The one-sidedness of official Chinese Communist Party (CCP) rhetoric and propaganda should not be taken to indicate a lack of diversity of viewpoint on the part of the Chinese population or general public agreement with CCP positions, according to a new report by the Center for Strategic and International Studies (CSIS), a Washington-based think tank.
The report, titled “Public Opinion in China: A Silent Liberal Majority?”, presents extensive quantitative research and polling data amassed by Stanford University professors Jennifer Pan and Yiqing Xu that directly contravene the notion of a monolithic populace that shares or assents to official propaganda.
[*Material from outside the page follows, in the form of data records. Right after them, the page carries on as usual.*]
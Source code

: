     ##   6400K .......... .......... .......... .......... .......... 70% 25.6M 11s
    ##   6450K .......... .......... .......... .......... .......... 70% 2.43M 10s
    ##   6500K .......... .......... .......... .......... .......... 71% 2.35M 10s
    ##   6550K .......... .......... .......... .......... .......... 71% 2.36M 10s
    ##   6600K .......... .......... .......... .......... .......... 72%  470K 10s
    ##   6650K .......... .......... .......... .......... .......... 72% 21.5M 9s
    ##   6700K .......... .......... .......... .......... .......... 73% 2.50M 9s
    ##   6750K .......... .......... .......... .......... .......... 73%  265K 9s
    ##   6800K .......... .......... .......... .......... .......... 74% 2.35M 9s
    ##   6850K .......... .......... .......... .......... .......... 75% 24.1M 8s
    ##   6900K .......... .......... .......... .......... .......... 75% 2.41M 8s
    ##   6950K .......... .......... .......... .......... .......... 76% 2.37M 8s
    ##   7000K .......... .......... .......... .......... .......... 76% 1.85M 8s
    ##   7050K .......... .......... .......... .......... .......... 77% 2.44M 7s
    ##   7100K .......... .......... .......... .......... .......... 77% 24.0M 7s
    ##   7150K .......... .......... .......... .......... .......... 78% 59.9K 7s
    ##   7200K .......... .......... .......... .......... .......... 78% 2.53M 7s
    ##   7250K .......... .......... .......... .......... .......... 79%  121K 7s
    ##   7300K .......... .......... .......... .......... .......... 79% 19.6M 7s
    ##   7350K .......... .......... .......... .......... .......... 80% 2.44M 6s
A wide diversity of opinion exists whether the issue is politics within China, the rules for participating in the political process and taking part in public demonstrations, the number of children that couples are permitted to have, the uses of private capital, land ownership, trade and tariffs, foreign and military policy, or the role of the press and the need to accommodate foreign journalists who seek to report on China.
The authors of the CSIS report, Ilaria Mazzocco and Scott Kennedy, do not blame outsiders for having misconstrued public opinion within China to be somewhat monolithic. In their view, this is an understandable consequence of centralized autocratic power and the lack of political freedoms familiar to people in the West.
“Increasing centralization of power in China and reduced in-person exchanges with the West have driven the perception that only one person’s views in China matter: Xi Jinping’s. In addition to not having much power, most assume that Chinese citizens’ views are largely shaped by the CCP propaganda machine,” the authors of the report write.
This is a simplistic view, out of touch with the realities of a country among whose 1.4 billion people a considerable diversity of viewpoint is only to be expected.
“Not all citizens are supportive of government policies, nor do all their views reflect state propaganda. And, despite the risks, they are willing to share their opinions,” the authors of the report state.